The maquettes (miniature statues) illustrate the creative ideas of four leading female sculptors who have each explored Emily’s legacy and story within their pieces.
The designs are the work of Clare Abbatt (who lives in Northamptonshire), Billie Bond (who lives in Essex), Laury Dizengremel (who lives in France) and Eve Shepherd (who lives in Brighton). Emily Williamson began a major catalyst for change in the conservation movement, but until now her role hasn’t be recognised in the history books. The Emily Williamson Statue Campaign in partnership with the RSPB is righting this wrong and using Emily’s legacy to inspire a new generation of nature activists.
Andrew Simcock, Chair of the Emily Williamson Statue Campaign, says, “One of our first steps has been to share Emily’s story and so the maquettes arrive back to Emily’s home city having toured the UK visiting ten different RSPB nature reserves; including Loch Leven in Scotland, Belfast’s Window on Wildlife, South Stacks in Wales and the RSPB’s headquarters in Bedfordshire. Over eleven and a half thousand people have already voted in this competition and this final stage is an opportunity for the Manchester public to come and see the designs for themselves and vote for their favourite design.”
Voting for the winning design of a statue for Emily is open until midnight on Friday 12 November. Anyone can vote by collecting details at Manchester Art Gallery or online here.
The announcement of the winning design will be made at a public event at 4pm at Manchester Art Gallery on Saturday 13 November. This is a free event, tickets for which need to be pre-booked. All the details are here.

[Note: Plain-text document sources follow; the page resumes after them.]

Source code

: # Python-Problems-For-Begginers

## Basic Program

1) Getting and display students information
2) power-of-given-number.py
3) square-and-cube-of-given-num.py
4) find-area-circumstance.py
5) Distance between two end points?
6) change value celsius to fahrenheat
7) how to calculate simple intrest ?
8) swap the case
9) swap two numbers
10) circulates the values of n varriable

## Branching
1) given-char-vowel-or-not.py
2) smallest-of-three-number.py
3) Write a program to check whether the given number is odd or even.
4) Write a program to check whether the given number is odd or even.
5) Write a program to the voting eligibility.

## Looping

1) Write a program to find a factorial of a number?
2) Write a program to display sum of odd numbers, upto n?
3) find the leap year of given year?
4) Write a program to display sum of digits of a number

The four miniature statues will stand alongside three portraits that are on public display for the first time. In 1889 Emily founded from her home in Didsbury’s Fletcher Moss Park what would become the RSPB and in 1891 she teamed up with two other pioneering campaigners for conservation Etta Lemon and Eliza Phillips of Croydon. None of these women has been remembered by history; so much so that where male portraits fill the walls of the RSPB’s headquarters no reference to these trailblazing women is made.
Portraits of each have therefore been commissioned by author and historian Tessa Boase, one of the founders of the Emily Williamson Statue Campaign. The large drawings of Emily, Etta and Eliza by nature-lover and artist Clare Abbatt will form a backdrop to the exhibition of maquettes.
Emily’s story reflects the radical spirit of Manchester. Appalled by the fashion for features, she was so determined to halt the cruel plumage trade that was killing millions of birds and forcing species into extinction that she took action. It started with a simple invitation to her friends to tea at her home, The Croft, Didsbury, in 1889 where she asked them to sign a pledge to ‘Wear No Feathers’ and resulted in the creation of the Society for the Protection of Birds, which would become the RSPB.